Construction of plasmids
To generate doxycycline-inducible lentiviral vector, coding sequence of TurboRFP in TRIPZ (GE Healthcare) was replaced with GFP, and the following genes were cloned to generate GFP-fusion proteins. The constitutively active Src was from CA-Src-GFP vector. Myr-CSK was amplified from the human Orfeome library (Lamesch et al., 2007) with primers containing a myristoylation signal peptide sequence of chicken c-src (amino acids 1–16). Lysine 222 residue of CSK was mutated to arginine using the QuikChange II Site-Directed Mutagenesis kit (Agilent Technologies) to create the kinase-dead form of CSK (K222R). FRNK was amplified (amino acids 693–1,053) from the chicken FAK expression vector under a CMV promoter (a gift from James Casanova, University of Virginia, Charlottesville, VA). Induced expression of target genes was validated in HEK-293T cells by transient transfection and doxycycline treatment.
Construction of reporters
To measure the transcriptional activity of TEAD-YAP, we developed a HIP/HOP-flash luciferase reporter system. HOP-flash contains multiple copies of wild-type TEAD-binding sites with minimal promoter and a luciferase reporter gene. HIP-flash was generated as a negative control for HOP-flash activity. TEAD-binding sites in the promoter of CTGF (Zhao et al., 2008) were multimerized (Nakajima and Yaoita, 1997) using primers 5′-GGTGGGGAGGAATGCGAGGAATGTCCCTGTTTGTGGTGGGGA-3′ and 5′-ACAAACAGGGACATTCCTCGCATTCCTCCCCACCACAAACAG-3′ and then were cloned into pCR-bluntII-Topo vector (Life Technologies). Mutated TEAD-binding sites were multimerized using primers 5′-GGTGGGGAGagATGCGAGagATGTCCCTGTTTGTGGTGGGGA-3′ and 5′-ACAAACAGGGACATctCTCGCATctCTCCCCACCACAAACAG-3′. Wild-type and mutated TEAD-binding sites are underlined, and mutated sequences are marked in lowercase letters. DNA fragments with eight TEAD-binding sites or seven mutant TEAD-binding sites were ligated into pGL3-basic vector (Promega) together with minimal promoter of TOP-flash reporter (Korinek et al., 1997), creating HOP-flash and HIP-flash reporters, respectively.

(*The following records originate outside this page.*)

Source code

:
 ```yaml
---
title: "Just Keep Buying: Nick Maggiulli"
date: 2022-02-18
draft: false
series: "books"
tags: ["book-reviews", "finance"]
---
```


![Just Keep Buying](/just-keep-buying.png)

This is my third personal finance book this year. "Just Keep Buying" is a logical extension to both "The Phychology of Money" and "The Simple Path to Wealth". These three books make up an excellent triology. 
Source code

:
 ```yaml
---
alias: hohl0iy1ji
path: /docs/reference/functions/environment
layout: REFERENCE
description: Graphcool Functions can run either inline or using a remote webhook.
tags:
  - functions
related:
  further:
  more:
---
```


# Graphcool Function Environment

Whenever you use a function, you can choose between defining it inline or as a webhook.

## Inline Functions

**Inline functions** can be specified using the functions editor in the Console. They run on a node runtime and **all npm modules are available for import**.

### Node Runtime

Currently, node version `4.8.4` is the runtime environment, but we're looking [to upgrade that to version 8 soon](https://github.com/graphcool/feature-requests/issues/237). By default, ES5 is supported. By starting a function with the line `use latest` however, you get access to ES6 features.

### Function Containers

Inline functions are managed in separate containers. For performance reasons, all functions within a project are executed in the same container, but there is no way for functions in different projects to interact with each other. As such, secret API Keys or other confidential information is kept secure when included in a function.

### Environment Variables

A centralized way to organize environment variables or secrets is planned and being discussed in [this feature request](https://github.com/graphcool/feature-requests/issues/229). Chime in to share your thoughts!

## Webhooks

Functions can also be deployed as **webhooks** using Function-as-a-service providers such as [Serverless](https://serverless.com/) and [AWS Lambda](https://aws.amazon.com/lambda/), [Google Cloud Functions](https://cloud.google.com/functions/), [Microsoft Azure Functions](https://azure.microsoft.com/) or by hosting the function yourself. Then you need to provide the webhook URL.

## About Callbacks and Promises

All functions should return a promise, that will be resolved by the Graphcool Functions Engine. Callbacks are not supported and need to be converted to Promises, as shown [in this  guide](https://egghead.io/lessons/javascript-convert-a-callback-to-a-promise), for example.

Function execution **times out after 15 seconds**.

Generation of doxycycline-inducible cell lines
Lentiviral doxycycline-inducible vectors were cotransfected with envelope vector pMD2.G (Addgene plasmid 12259) and packaging vector psPAX2 (Addgene plasmid 12260) into HEK-293T/17 cells using Lipofectamine 2000 (Life Technologies). After 18 h of transfection, the medium was replaced with UltraCULTURE medium (Lonza) supplemented with l-glutamine and antibiotics. Starting the next day, the lentivirus-containing supernatants were collected every 12 h for 3 d and stored at 4°C. After spin-down at 2,000 rpm for 5 min to remove cell debris, supernatants were filtered using a 0.45-µm pore size filter. About 30 ml of filtered supernatants were then transferred into ultracentrifuge tubes containing 5 ml of 20% sucrose cushion. Lentiviral particles were concentrated by centrifugation at 100,000 g for 2 h at 4°C and finally resuspended in 1× HBSS buffer. MCF-10A cells were incubated overnight with lentiviral particles and 6 µg/ml polybrene (EMD Millipore) and replaced with fresh medium. Antibiotics selection was started 3 d after transduction with 2 µg/ml puromycin and maintained on selection medium for an additional 7 d. After selection, cells were treated with 2 µg/ml doxycycline for 24 h, and MCF-10A cells with high levels of GFP were collected by FACS cell sorting. Cells were then maintained in the absence of doxycycline.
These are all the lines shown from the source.